Bug#843803: Please catch illegal use of $F[0..1] as syntax error

Niko Tyni ntyni at debian.org
Wed Nov 9 21:56:09 UTC 2016


On Thu, Nov 10, 2016 at 02:43:28AM +0800, 積丹尼 Dan Jacobson wrote:
> Package: perl
> Version: 5.24.1~rc3-3
> Severity: wishlist
> 
> Please catch illegal use of $F[0..1] as syntax error.
> 
> Else it gets interference from "$."!

It's not illegal: the index is evaluated in scalar context and the
$. "interference" you mention is documented behaviour. See perlop,
"Range Operators".

In scalar context, '..' acts as a "flip-flop" operator, and constant
operands are compared to the current line number ("$.").
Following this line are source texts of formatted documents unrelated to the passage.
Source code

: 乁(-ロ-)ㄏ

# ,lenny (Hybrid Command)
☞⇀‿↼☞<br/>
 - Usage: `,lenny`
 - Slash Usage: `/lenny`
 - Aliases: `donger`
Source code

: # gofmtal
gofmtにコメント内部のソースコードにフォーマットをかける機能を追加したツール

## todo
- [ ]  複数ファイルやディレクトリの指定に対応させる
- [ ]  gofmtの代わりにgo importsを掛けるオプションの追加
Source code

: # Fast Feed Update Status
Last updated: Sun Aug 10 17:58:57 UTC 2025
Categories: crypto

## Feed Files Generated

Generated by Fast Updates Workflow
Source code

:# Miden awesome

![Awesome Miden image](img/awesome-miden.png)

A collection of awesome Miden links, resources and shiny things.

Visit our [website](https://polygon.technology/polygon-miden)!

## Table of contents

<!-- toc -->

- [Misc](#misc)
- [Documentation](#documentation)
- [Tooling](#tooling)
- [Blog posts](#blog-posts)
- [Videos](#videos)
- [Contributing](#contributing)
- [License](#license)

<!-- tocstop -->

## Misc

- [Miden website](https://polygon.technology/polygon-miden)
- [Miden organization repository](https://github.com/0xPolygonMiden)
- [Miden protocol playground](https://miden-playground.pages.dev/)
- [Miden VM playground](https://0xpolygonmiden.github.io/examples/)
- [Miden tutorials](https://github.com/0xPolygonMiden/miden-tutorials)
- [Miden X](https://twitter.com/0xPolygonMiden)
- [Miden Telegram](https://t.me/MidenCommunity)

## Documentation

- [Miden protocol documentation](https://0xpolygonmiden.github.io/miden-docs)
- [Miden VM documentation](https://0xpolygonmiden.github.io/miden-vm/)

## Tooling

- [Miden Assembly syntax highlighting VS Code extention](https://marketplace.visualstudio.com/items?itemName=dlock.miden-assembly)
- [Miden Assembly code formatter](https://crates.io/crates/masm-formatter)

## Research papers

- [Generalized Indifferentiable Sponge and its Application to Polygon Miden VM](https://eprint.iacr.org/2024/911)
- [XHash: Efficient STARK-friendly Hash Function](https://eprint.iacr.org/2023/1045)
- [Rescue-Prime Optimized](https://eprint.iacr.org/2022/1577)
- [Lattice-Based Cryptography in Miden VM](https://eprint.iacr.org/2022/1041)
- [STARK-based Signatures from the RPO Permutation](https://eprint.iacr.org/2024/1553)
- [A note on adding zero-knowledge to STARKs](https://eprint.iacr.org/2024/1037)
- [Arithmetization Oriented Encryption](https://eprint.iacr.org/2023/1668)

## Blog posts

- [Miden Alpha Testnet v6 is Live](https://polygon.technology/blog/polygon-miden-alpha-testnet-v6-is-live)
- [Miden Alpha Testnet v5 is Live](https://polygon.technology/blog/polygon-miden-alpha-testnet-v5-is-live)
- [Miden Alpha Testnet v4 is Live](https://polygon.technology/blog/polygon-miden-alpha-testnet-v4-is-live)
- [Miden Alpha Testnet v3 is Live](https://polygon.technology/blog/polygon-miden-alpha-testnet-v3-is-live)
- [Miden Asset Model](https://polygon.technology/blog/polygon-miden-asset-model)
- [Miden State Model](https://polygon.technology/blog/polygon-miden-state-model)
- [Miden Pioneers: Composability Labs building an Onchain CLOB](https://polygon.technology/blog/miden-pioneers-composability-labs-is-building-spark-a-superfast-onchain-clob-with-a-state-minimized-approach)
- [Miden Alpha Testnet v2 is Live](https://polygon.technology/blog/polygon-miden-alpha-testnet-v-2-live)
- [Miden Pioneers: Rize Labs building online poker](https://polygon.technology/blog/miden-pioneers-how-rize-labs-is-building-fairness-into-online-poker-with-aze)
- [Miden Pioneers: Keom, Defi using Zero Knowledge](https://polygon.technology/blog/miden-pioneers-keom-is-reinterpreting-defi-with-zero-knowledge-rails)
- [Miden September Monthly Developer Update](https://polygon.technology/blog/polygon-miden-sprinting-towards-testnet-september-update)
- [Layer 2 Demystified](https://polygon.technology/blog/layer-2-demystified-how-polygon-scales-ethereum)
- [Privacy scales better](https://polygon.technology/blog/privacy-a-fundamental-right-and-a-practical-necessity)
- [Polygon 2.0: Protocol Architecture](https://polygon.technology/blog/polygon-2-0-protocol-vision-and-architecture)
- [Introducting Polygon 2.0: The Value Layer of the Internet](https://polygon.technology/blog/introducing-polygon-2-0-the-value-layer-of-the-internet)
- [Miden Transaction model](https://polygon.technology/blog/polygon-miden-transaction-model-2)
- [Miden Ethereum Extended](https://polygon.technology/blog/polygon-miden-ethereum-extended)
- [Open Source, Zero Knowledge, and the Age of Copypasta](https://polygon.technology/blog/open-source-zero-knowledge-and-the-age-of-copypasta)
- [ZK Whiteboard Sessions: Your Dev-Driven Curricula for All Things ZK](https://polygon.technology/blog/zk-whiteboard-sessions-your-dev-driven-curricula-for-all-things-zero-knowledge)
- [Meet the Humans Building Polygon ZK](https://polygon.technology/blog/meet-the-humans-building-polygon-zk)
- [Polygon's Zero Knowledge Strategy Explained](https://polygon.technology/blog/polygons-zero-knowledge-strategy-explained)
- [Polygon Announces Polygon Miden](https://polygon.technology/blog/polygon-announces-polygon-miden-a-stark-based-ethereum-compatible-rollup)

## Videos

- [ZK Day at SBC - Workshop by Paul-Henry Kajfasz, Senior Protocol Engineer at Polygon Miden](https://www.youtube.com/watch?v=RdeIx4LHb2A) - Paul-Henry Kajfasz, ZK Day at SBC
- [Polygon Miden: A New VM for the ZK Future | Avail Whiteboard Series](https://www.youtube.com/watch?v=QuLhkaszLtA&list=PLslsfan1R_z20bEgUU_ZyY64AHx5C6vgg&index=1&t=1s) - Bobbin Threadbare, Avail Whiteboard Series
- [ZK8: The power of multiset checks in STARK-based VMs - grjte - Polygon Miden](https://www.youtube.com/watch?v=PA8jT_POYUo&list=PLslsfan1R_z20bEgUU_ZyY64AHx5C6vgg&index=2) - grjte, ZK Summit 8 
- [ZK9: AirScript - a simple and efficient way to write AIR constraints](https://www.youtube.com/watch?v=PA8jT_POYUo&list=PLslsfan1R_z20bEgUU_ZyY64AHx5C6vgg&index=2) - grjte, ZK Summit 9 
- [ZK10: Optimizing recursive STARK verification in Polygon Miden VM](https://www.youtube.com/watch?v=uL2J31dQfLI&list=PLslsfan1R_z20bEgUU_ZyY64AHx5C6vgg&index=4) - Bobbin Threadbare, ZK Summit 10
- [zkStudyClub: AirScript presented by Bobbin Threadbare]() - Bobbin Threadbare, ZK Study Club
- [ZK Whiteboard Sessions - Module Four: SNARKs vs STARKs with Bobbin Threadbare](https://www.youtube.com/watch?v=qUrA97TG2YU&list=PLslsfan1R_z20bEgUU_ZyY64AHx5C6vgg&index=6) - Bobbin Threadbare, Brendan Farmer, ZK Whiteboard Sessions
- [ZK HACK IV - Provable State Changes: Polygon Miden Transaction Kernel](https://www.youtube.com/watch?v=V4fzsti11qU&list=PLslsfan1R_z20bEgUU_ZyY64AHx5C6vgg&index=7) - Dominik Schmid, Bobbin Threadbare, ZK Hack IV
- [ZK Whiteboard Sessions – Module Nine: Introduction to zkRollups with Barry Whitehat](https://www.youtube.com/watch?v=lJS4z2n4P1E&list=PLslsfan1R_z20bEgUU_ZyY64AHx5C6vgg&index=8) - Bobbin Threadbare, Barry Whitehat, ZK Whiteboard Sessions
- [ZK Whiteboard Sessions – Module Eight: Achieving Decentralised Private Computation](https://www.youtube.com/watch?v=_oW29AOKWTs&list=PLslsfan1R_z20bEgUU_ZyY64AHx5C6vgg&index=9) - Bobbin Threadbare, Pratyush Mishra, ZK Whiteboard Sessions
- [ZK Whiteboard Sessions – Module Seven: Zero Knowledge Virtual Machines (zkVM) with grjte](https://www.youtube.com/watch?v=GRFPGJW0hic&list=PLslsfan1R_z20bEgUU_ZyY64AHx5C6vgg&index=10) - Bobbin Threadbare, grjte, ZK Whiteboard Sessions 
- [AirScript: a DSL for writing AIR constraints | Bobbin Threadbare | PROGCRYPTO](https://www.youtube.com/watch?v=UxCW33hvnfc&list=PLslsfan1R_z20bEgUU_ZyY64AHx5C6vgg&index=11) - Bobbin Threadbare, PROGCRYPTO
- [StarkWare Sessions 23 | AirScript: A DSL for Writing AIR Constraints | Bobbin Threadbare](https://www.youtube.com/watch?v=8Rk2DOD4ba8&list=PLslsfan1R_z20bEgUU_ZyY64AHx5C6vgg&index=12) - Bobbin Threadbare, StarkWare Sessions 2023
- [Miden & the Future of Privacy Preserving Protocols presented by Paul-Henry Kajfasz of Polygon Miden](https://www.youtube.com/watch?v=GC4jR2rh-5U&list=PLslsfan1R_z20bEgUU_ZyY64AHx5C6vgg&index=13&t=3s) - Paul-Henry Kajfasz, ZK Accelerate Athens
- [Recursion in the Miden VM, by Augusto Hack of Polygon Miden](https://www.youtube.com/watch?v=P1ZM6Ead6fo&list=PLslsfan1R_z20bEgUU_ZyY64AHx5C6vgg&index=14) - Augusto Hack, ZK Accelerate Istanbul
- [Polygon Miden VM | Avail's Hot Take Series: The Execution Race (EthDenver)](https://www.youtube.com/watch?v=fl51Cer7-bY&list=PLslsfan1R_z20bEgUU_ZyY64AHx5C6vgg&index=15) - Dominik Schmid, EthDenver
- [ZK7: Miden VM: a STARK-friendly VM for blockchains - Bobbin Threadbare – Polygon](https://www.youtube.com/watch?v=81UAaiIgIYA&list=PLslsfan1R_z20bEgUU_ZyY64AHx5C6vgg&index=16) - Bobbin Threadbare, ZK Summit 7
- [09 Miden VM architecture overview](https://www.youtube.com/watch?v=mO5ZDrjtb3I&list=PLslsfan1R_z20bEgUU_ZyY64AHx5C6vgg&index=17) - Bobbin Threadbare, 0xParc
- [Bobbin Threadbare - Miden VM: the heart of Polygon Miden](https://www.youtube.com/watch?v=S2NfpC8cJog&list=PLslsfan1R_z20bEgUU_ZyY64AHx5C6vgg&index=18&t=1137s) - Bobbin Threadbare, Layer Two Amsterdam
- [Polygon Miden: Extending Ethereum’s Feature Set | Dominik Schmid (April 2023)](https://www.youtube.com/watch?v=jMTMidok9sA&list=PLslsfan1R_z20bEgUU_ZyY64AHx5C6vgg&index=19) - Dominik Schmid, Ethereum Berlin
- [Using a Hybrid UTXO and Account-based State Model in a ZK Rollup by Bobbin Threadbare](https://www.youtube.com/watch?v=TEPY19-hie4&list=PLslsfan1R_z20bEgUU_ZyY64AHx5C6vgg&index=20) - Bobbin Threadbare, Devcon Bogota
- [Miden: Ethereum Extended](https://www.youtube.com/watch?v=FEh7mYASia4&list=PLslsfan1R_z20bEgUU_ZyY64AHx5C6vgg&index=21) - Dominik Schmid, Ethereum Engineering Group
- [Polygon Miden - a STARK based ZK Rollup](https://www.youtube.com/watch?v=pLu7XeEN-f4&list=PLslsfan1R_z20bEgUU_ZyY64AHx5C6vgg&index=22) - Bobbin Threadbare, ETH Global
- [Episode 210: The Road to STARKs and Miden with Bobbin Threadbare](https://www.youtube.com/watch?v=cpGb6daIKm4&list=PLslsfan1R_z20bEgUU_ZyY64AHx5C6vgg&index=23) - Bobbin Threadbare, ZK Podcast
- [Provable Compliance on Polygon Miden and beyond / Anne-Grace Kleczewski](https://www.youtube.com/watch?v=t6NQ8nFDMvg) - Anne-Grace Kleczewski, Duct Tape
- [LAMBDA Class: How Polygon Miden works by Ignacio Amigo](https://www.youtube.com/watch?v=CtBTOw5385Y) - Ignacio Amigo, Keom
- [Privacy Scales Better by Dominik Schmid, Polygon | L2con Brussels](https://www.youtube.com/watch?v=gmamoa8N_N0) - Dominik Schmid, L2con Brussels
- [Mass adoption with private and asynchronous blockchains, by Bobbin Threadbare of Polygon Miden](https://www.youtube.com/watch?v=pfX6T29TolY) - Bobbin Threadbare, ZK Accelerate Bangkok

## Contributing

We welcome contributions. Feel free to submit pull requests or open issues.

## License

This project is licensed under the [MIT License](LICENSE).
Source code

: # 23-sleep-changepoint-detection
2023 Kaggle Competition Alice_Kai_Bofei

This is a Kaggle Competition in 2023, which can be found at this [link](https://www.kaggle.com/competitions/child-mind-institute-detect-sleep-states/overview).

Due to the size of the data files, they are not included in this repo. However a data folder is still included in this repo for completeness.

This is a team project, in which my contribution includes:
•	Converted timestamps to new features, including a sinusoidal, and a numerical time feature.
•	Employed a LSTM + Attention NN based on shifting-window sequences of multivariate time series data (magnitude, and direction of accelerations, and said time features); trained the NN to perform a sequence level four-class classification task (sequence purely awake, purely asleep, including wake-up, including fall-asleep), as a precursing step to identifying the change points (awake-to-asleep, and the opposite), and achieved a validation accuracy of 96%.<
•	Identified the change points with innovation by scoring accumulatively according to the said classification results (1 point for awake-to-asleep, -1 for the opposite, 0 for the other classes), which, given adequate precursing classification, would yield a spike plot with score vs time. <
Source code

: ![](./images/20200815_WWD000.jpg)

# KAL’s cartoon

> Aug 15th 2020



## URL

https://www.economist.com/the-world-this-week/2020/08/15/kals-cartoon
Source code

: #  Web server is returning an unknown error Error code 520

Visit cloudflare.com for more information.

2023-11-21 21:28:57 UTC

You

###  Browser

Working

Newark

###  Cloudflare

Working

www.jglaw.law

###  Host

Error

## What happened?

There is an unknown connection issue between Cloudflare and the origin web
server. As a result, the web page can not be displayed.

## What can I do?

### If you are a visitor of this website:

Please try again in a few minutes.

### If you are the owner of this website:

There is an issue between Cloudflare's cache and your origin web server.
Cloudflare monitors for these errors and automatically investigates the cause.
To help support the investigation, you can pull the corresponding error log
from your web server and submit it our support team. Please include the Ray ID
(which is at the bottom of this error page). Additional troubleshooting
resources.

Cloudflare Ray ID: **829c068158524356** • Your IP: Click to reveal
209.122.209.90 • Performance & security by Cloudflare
This enables
things like "perl -ne 'print if 2..5' /etc/passwd".

See also http://www.perlmonks.org/?node_id=525392

> use strict;
> use warnings FATAL => q(all);
> $_=`ps -axo pid=`;
> my $c;
> for(split){
>     last if ++$c > 5;
>     open N, "/proc/$_/stat" or next;
>     my @F = split " ", <N>;
>     close N;
>     print  "@F[0..$c]\n=>$F[0..1]\n\n";
> }

Here $. is always 0, so the left operand of 0..1 is true and the
resulting index increments on every evaluation.

> my @A=(7..99);
> print $A[0..1],"\n";
> print $A[0..2],"\n";
> print $A[1..2],"\n";

$. is still 0 so we get 1 for the first two indices and the empty string
(false) for the last one.

> Tell the user
> die "Did you mean @F[0..1]?"

No, it's perfectly legal. At most warn.